#### [What you will do]
Only one stretch of the listing below is wanted: every line from the first to the line containing "- **最低：** macOS 10.15 (Catalina)", set down exactly.

#### [Data provided]
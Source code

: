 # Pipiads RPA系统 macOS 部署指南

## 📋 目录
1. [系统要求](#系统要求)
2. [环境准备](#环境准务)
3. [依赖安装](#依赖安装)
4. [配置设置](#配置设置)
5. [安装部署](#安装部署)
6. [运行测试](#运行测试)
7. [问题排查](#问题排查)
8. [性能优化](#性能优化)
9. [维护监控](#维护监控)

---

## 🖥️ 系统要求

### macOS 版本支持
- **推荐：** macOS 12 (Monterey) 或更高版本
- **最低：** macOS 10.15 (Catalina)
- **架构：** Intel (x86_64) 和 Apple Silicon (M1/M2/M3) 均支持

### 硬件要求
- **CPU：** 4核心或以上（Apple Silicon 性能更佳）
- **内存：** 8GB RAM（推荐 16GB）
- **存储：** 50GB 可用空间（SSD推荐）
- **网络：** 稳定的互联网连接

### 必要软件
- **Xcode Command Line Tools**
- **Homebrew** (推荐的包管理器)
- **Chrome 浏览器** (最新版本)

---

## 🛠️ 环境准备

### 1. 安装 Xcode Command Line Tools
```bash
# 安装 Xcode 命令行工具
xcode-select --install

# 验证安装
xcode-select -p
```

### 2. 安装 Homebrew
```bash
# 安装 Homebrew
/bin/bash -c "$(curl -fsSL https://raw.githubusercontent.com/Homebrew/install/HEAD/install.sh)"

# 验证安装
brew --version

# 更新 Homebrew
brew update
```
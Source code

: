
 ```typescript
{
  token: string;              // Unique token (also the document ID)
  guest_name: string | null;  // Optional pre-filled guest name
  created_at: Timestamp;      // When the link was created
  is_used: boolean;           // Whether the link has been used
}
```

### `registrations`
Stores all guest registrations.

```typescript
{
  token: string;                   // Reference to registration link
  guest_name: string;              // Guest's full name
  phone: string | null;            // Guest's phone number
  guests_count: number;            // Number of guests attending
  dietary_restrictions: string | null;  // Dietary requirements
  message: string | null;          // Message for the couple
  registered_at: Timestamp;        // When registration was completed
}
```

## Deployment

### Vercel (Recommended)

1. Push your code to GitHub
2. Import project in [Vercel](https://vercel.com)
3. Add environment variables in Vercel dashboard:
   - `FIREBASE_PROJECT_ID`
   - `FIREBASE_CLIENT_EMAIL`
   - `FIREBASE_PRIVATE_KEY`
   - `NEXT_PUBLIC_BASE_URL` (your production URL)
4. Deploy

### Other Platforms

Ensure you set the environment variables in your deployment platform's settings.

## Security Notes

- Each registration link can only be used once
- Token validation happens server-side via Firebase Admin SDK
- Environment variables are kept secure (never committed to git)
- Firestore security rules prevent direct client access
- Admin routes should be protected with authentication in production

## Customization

#### [Solution for this problem]
Source code

: # Pipiads RPA系统 macOS 部署指南

## 📋 目录
1. [系统要求](#系统要求)
2. [环境准备](#环境准务)
3. [依赖安装](#依赖安装)
4. [配置设置](#配置设置)
5. [安装部署](#安装部署)
6. [运行测试](#运行测试)
7. [问题排查](#问题排查)
8. [性能优化](#性能优化)
9. [维护监控](#维护监控)

---

## 🖥️ 系统要求

### macOS 版本支持
- **推荐：** macOS 12 (Monterey) 或更高版本
- **最低：** macOS 10.15 (Catalina)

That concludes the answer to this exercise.